• Goal of the exercise:
Below are some records; quote exactly the lines from the one that contains "Subscription Service: A" through the one that contains "By focusing on", inclusive, and no others.

─── Task input ───

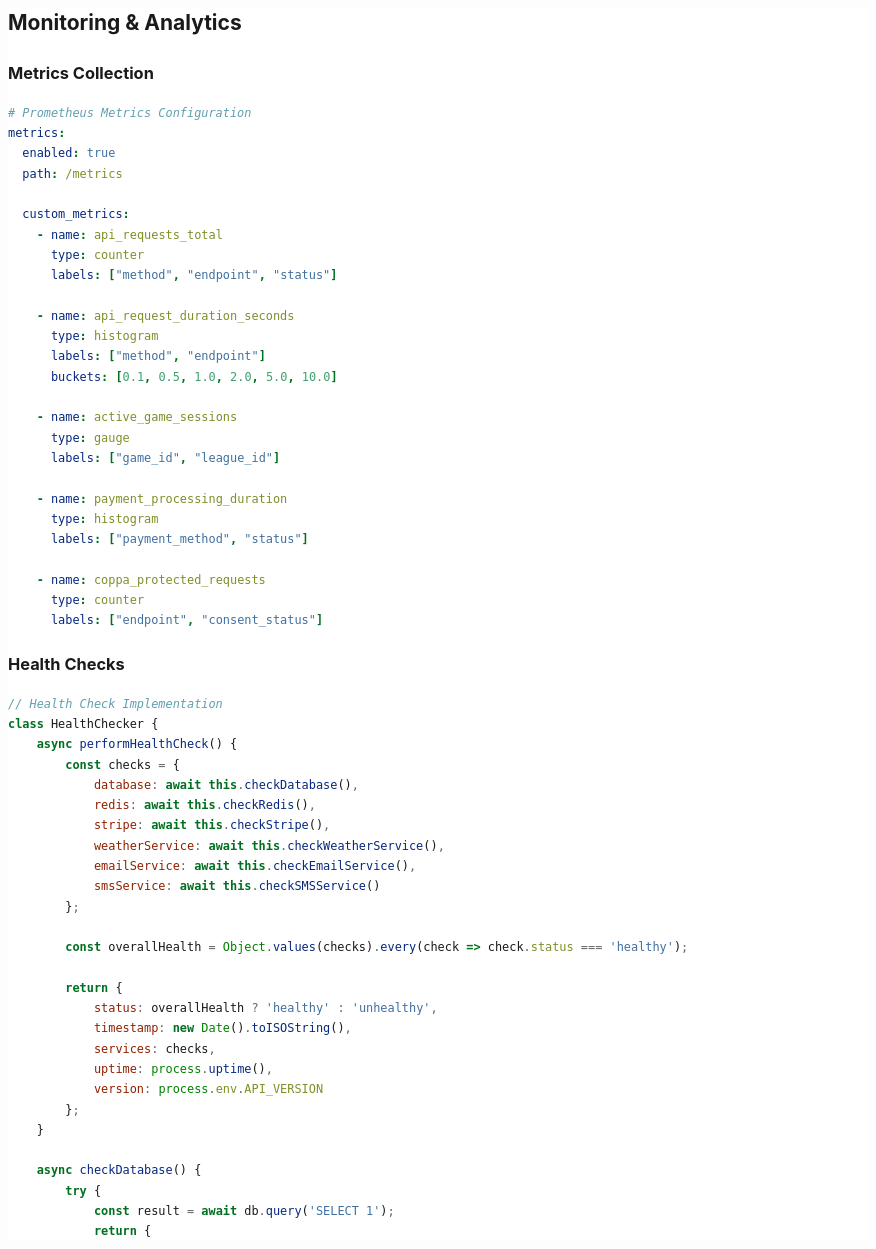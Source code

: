 ## Monitoring & Analytics

### Metrics Collection

```yaml
# Prometheus Metrics Configuration
metrics:
  enabled: true
  path: /metrics
  
  custom_metrics:
    - name: api_requests_total
      type: counter
      labels: ["method", "endpoint", "status"]
      
    - name: api_request_duration_seconds
      type: histogram
      labels: ["method", "endpoint"]
      buckets: [0.1, 0.5, 1.0, 2.0, 5.0, 10.0]
      
    - name: active_game_sessions
      type: gauge
      labels: ["game_id", "league_id"]
      
    - name: payment_processing_duration
      type: histogram
      labels: ["payment_method", "status"]
      
    - name: coppa_protected_requests
      type: counter
      labels: ["endpoint", "consent_status"]
```

### Health Checks

```javascript
// Health Check Implementation
class HealthChecker {
    async performHealthCheck() {
        const checks = {
            database: await this.checkDatabase(),
            redis: await this.checkRedis(),
            stripe: await this.checkStripe(),
            weatherService: await this.checkWeatherService(),
            emailService: await this.checkEmailService(),
            smsService: await this.checkSMSService()
        };
        
        const overallHealth = Object.values(checks).every(check => check.status === 'healthy');
        
        return {
            status: overallHealth ? 'healthy' : 'unhealthy',
            timestamp: new Date().toISOString(),
            services: checks,
            uptime: process.uptime(),
            version: process.env.API_VERSION
        };
    }
    
    async checkDatabase() {
        try {
            const result = await db.query('SELECT 1');
            return {
```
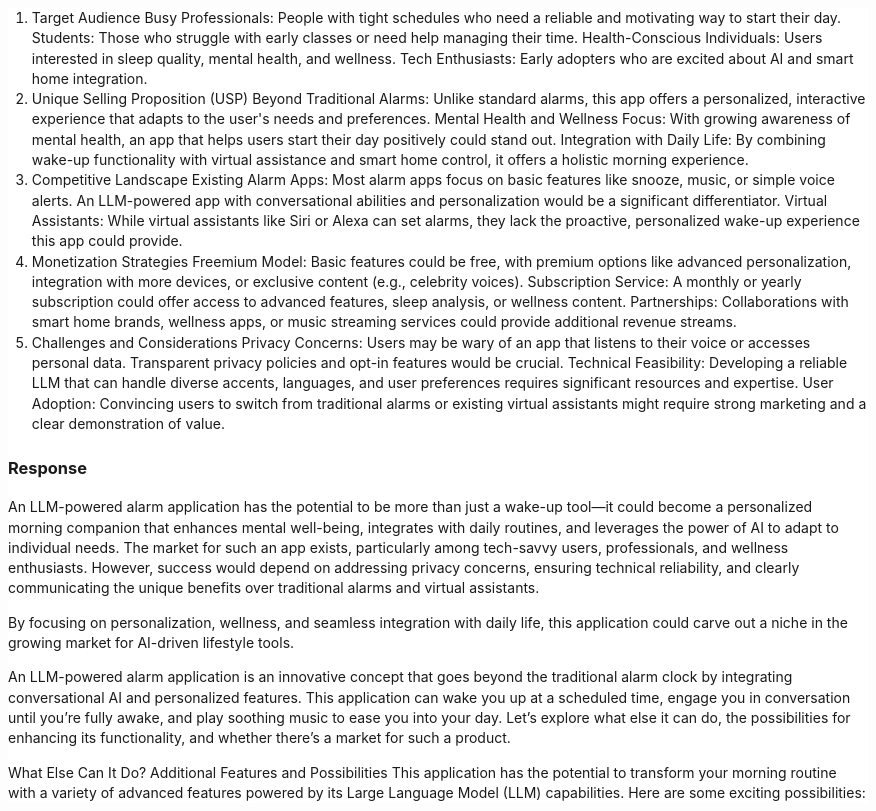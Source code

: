 1. Target Audience
Busy Professionals: People with tight schedules who need a reliable and motivating way to start their day.
Students: Those who struggle with early classes or need help managing their time.
Health-Conscious Individuals: Users interested in sleep quality, mental health, and wellness.
Tech Enthusiasts: Early adopters who are excited about AI and smart home integration.
2. Unique Selling Proposition (USP)
Beyond Traditional Alarms: Unlike standard alarms, this app offers a personalized, interactive experience that adapts to the user's needs and preferences.
Mental Health and Wellness Focus: With growing awareness of mental health, an app that helps users start their day positively could stand out.
Integration with Daily Life: By combining wake-up functionality with virtual assistance and smart home control, it offers a holistic morning experience.
3. Competitive Landscape
Existing Alarm Apps: Most alarm apps focus on basic features like snooze, music, or simple voice alerts. An LLM-powered app with conversational abilities and personalization would be a significant differentiator.
Virtual Assistants: While virtual assistants like Siri or Alexa can set alarms, they lack the proactive, personalized wake-up experience this app could provide.
4. Monetization Strategies
Freemium Model: Basic features could be free, with premium options like advanced personalization, integration with more devices, or exclusive content (e.g., celebrity voices).
Subscription Service: A monthly or yearly subscription could offer access to advanced features, sleep analysis, or wellness content.
Partnerships: Collaborations with smart home brands, wellness apps, or music streaming services could provide additional revenue streams.
5. Challenges and Considerations
Privacy Concerns: Users may be wary of an app that listens to their voice or accesses personal data. Transparent privacy policies and opt-in features would be crucial.
Technical Feasibility: Developing a reliable LLM that can handle diverse accents, languages, and user preferences requires significant resources and expertise.
User Adoption: Convincing users to switch from traditional alarms or existing virtual assistants might require strong marketing and a clear demonstration of value.

### Response
An LLM-powered alarm application has the potential to be more than just a wake-up tool—it could become a personalized morning companion that enhances mental well-being, integrates with daily routines, and leverages the power of AI to adapt to individual needs. The market for such an app exists, particularly among tech-savvy users, professionals, and wellness enthusiasts. However, success would depend on addressing privacy concerns, ensuring technical reliability, and clearly communicating the unique benefits over traditional alarms and virtual assistants.

By focusing on personalization, wellness, and seamless integration with daily life, this application could carve out a niche in the growing market for AI-driven lifestyle tools.

An LLM-powered alarm application is an innovative concept that goes beyond the traditional alarm clock by integrating conversational AI and personalized features. This application can wake you up at a scheduled time, engage you in conversation until you’re fully awake, and play soothing music to ease you into your day. Let’s explore what else it can do, the possibilities for enhancing its functionality, and whether there’s a market for such a product.

What Else Can It Do? Additional Features and Possibilities
This application has the potential to transform your morning routine with a variety of advanced features powered by its Large Language Model (LLM) capabilities. Here are some exciting possibilities:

───

• Task answer:
Subscription Service: A monthly or yearly subscription could offer access to advanced features, sleep analysis, or wellness content.
Partnerships: Collaborations with smart home brands, wellness apps, or music streaming services could provide additional revenue streams.
5. Challenges and Considerations
Privacy Concerns: Users may be wary of an app that listens to their voice or accesses personal data. Transparent privacy policies and opt-in features would be crucial.
Technical Feasibility: Developing a reliable LLM that can handle diverse accents, languages, and user preferences requires significant resources and expertise.
User Adoption: Convincing users to switch from traditional alarms or existing virtual assistants might require strong marketing and a clear demonstration of value.

### Response
An LLM-powered alarm application has the potential to be more than just a wake-up tool—it could become a personalized morning companion that enhances mental well-being, integrates with daily routines, and leverages the power of AI to adapt to individual needs. The market for such an app exists, particularly among tech-savvy users, professionals, and wellness enthusiasts. However, success would depend on addressing privacy concerns, ensuring technical reliability, and clearly communicating the unique benefits over traditional alarms and virtual assistants.

By focusing on personalization, wellness, and seamless integration with daily life, this application could carve out a niche in the growing market for AI-driven lifestyle tools.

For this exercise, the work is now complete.